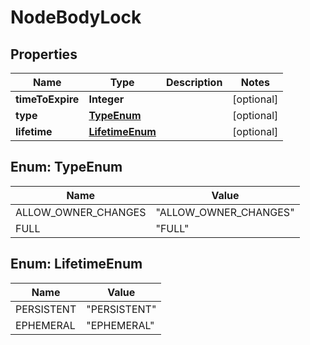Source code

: 

# NodeBodyLock

## Properties

Name | Type | Description | Notes
------------ | ------------- | ------------- | -------------
**timeToExpire** | **Integer** |  |  [optional]
**type** | [**TypeEnum**](#TypeEnum) |  |  [optional]
**lifetime** | [**LifetimeEnum**](#LifetimeEnum) |  |  [optional]



## Enum: TypeEnum

Name | Value
---- | -----
ALLOW_OWNER_CHANGES | &quot;ALLOW_OWNER_CHANGES&quot;
FULL | &quot;FULL&quot;



## Enum: LifetimeEnum

Name | Value
---- | -----
PERSISTENT | &quot;PERSISTENT&quot;
EPHEMERAL | &quot;EPHEMERAL&quot;



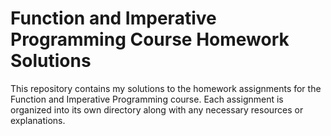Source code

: # Function and Imperative Programming Course Homework Solutions

This repository contains my solutions to the homework assignments for the Function and Imperative Programming course. Each assignment is organized into its own directory along with any necessary resources or explanations.
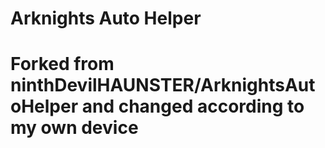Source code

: # Arknights Auto Helper

# Forked from ninthDevilHAUNSTER/ArknightsAutoHelper and changed according to my own device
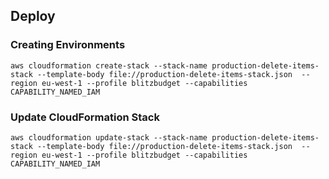 
Deploy
---------------------

### Creating Environments

`aws cloudformation create-stack --stack-name production-delete-items-stack --template-body file://production-delete-items-stack.json  --region eu-west-1 --profile blitzbudget --capabilities CAPABILITY_NAMED_IAM`

### Update CloudFormation Stack

`aws cloudformation update-stack --stack-name production-delete-items-stack --template-body file://production-delete-items-stack.json  --region eu-west-1 --profile blitzbudget --capabilities CAPABILITY_NAMED_IAM`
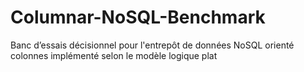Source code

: Columnar-NoSQL-Benchmark
========================

Banc d’essais décisionnel pour l'entrepôt de données NoSQL orienté colonnes implémenté selon le modèle logique plat
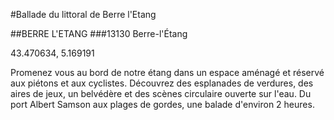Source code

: #Ballade du littoral de Berre l'Etang

##BERRE L'ETANG
###13130 Berre-l'Étang

43.470634, 5.169191


Promenez vous au bord de notre étang dans un espace aménagé et réservé aux piétons et aux cyclistes. Découvrez des esplanades de verdures, des aires de jeux, un belvédère et des scènes circulaire ouverte sur l'eau. Du port Albert Samson aux plages de gordes, une balade d'environ 2 heures.

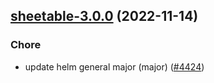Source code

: 

## [sheetable-3.0.0](https://github.com/truecharts/charts/compare/sheetable-2.0.0...sheetable-3.0.0) (2022-11-14)

### Chore

- update helm general major (major) ([#4424](https://github.com/truecharts/charts/issues/4424))
  
  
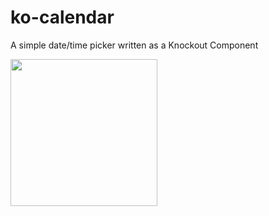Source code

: ko-calendar
==============

A simple date/time picker written as a Knockout Component

<img src="http://i.imgur.com/at52A0H.png" width="235">
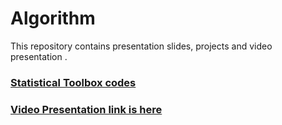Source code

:# Algorithm
This repository contains presentation slides, projects and video presentation .

### [Statistical Toolbox codes](https://github.com/khasrul-alam/project)

### [Video Presentation link is here](https://drive.google.com/file/d/1BfkUh48vrzE5PoqyJfc_VQc5hPzjmZV6/view?usp=sharing)
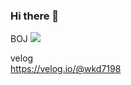 ### Hi there 👋

<!--
**HaYoung-Jang/HaYoung-Jang** is a ✨ _special_ ✨ repository because its `README.md` (this file) appears on your GitHub profile.

Here are some ideas to get you started:

- 🔭 I’m currently working on ...
- 🌱 I’m currently learning ...
- 👯 I’m looking to collaborate on ...
- 🤔 I’m looking for help with ...
- 💬 Ask me about ...
- 📫 How to reach me: ...
- 😄 Pronouns: ...
- ⚡ Fun fact: ...
-->

BOJ
<a href="https://solved.ac/wkd7198"><img src="http://mazassumnida.wtf/api/v2/generate_badge?boj=wkd7198"></a>

velog
<br>
<a href="https://velog.io/@wkd7198">https://velog.io/@wkd7198</a>
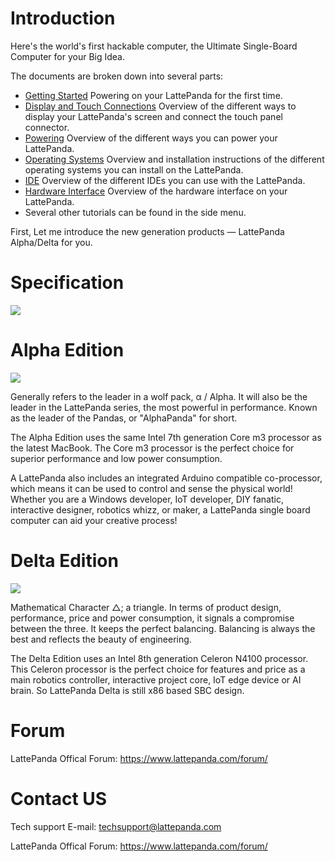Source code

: # Introduction

Here's the world's first hackable computer, the Ultimate Single-Board Computer for your Big Idea.

The documents are broken down into several parts:

* [Getting Started](Getting_Started_AlphaDelta.md) Powering on your LattePanda for the first time.
* [Display and Touch Connections](Display_Touch_Connections_AlphaDelta.md) Overview of the different ways to display your LattePanda's screen and connect the touch panel connector.
* [Powering](Powering_AlphaDelta.md) Overview of the different ways you can power your LattePanda.
* [Operating Systems](Operating_Systems_AlphaDelta.md) Overview and installation instructions of the different operating systems you can install on the LattePanda.
* [IDE](IDE_AlphaDelta.md) Overview of the different IDEs you can use with the LattePanda.
* [Hardware Interface](Hardware_Interface_AlphaDelta.md) Overview of the hardware interface on your LattePanda.
* Several other tutorials can be found in the side menu.

First, Let me introduce the new generation products — LattePanda Alpha/Delta for you. 

# Specification

![](https://i.imgur.com/J0m9x3a.png)

# Alpha Edition

![](https://i.imgur.com/TQmHjfI.jpg?2)

Generally refers to the leader in a wolf pack, α / Alpha. It will also be the leader in the LattePanda series, the most powerful in performance. Known as the leader of the Pandas, or "AlphaPanda" for short.

The Alpha Edition uses the same Intel 7th generation Core m3 processor as the latest MacBook. The Core m3 processor is the perfect choice for superior performance and low power consumption.

A LattePanda also includes an integrated Arduino compatible co-processor, which means it can be used to control and sense the physical world! Whether you are a Windows developer, IoT developer, DIY fanatic, interactive designer, robotics whizz, or maker, a LattePanda single board computer can aid your creative process! 

# Delta Edition

![](https://i.imgur.com/be38swS.jpg?1)

Mathematical Character △; a triangle. In terms of product design, performance, price and power consumption, it signals a compromise between the three. It keeps the perfect balancing. Balancing is always the best and reflects the beauty of engineering.

The Delta Edition uses an Intel 8th generation Celeron N4100 processor. This Celeron processor is the perfect choice for features and price as a main robotics controller, interactive project core, IoT edge device or AI brain. So LattePanda Delta is still x86 based SBC design.

# Forum

LattePanda Offical Forum: https://www.lattepanda.com/forum/


# Contact US

Tech support E-mail: techsupport@lattepanda.com

LattePanda Offical Forum: https://www.lattepanda.com/forum/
* * *
What you return must match the lines from the top of the data through the line with "Course Homework Solutions" exactly, with the pictures removed.

> RESULT OF THE TASK:
Source code

: 

# NodeBodyLock

## Properties

Name | Type | Description | Notes
------------ | ------------- | ------------- | -------------
**timeToExpire** | **Integer** |  |  [optional]
**type** | [**TypeEnum**](#TypeEnum) |  |  [optional]
**lifetime** | [**LifetimeEnum**](#LifetimeEnum) |  |  [optional]



## Enum: TypeEnum

Name | Value
---- | -----
ALLOW_OWNER_CHANGES | &quot;ALLOW_OWNER_CHANGES&quot;
FULL | &quot;FULL&quot;



## Enum: LifetimeEnum

Name | Value
---- | -----
PERSISTENT | &quot;PERSISTENT&quot;
EPHEMERAL | &quot;EPHEMERAL&quot;



Source code

: # Function and Imperative Programming Course Homework Solutions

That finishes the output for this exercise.